### WHAT IS NEEDED
From the first line to the last, copy the data exactly and drop the pictures.
--- RECORDS SUPPLIED ---
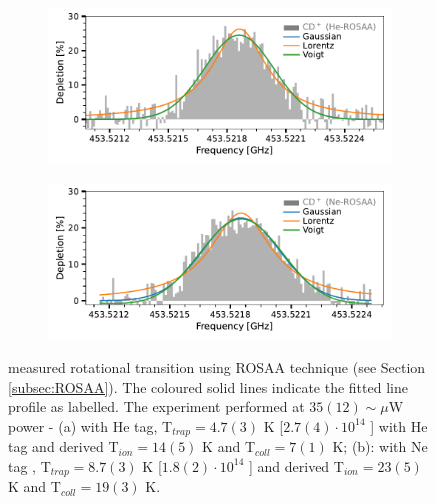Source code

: \begin{figure}[!htb]
    \centering
    \begin{subfigure}[b]{0.49\textwidth}
        \centering
        \includegraphics[width=1\textwidth]{figures/measurements/THz/thz_CD+_He.pdf}
        \caption{}
        \label{fig:thz:HeCD+}
    \end{subfigure}
    \hfill
    \begin{subfigure}[b]{0.49\textwidth}
        \centering
        \includegraphics[width=1\textwidth]{figures/measurements/THz/thz_CD+_Ne.pdf}
        \caption{}
        \label{fig:thz:NeCD+}
    \end{subfigure}
    \caption{\CD measured \CDline rotational transition using ROSAA technique  (see Section \ref{subsec:ROSAA}). The coloured solid lines indicate the fitted line profile as labelled. The experiment performed at $35(12) \sim \mu$W power - (a) with He tag, T$_{trap}=4.7(3)$ K [$2.7(4) \cdot 10^{14}$ \percc] with He tag  and derived T$_{ion} = 14(5)$ K and T$_{coll} = 7(1)$ K; (b): with Ne tag , T$_{trap}=8.7(3)$ K [$1.8(2)\cdot 10^{14}$ \percc] and derived T$_{ion} = 23(5)$ K and T$_{coll} = 19(3)$ K.}
    \label{fig:thz}
\end{figure}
---
### RESPONSE BOX
Source code

: \begin{figure}[!htb]
    \centering
    \begin{subfigure}[b]{0.49\textwidth}
        \centering
        \includegraphics[width=1\textwidth]{figures/measurements/THz/thz_CD+_He.pdf}
        \caption{}
        \label{fig:thz:HeCD+}
    \end{subfigure}
    \hfill
    \begin{subfigure}[b]{0.49\textwidth}
        \centering
        \includegraphics[width=1\textwidth]{figures/measurements/THz/thz_CD+_Ne.pdf}
        \caption{}
        \label{fig:thz:NeCD+}
    \end{subfigure}
    \caption{\CD measured \CDline rotational transition using ROSAA technique  (see Section \ref{subsec:ROSAA}). The coloured solid lines indicate the fitted line profile as labelled. The experiment performed at $35(12) \sim \mu$W power - (a) with He tag, T$_{trap}=4.7(3)$ K [$2.7(4) \cdot 10^{14}$ \percc] with He tag  and derived T$_{ion} = 14(5)$ K and T$_{coll} = 7(1)$ K; (b): with Ne tag , T$_{trap}=8.7(3)$ K [$1.8(2)\cdot 10^{14}$ \percc] and derived T$_{ion} = 23(5)$ K and T$_{coll} = 19(3)$ K.}
    \label{fig:thz}
\end{figure}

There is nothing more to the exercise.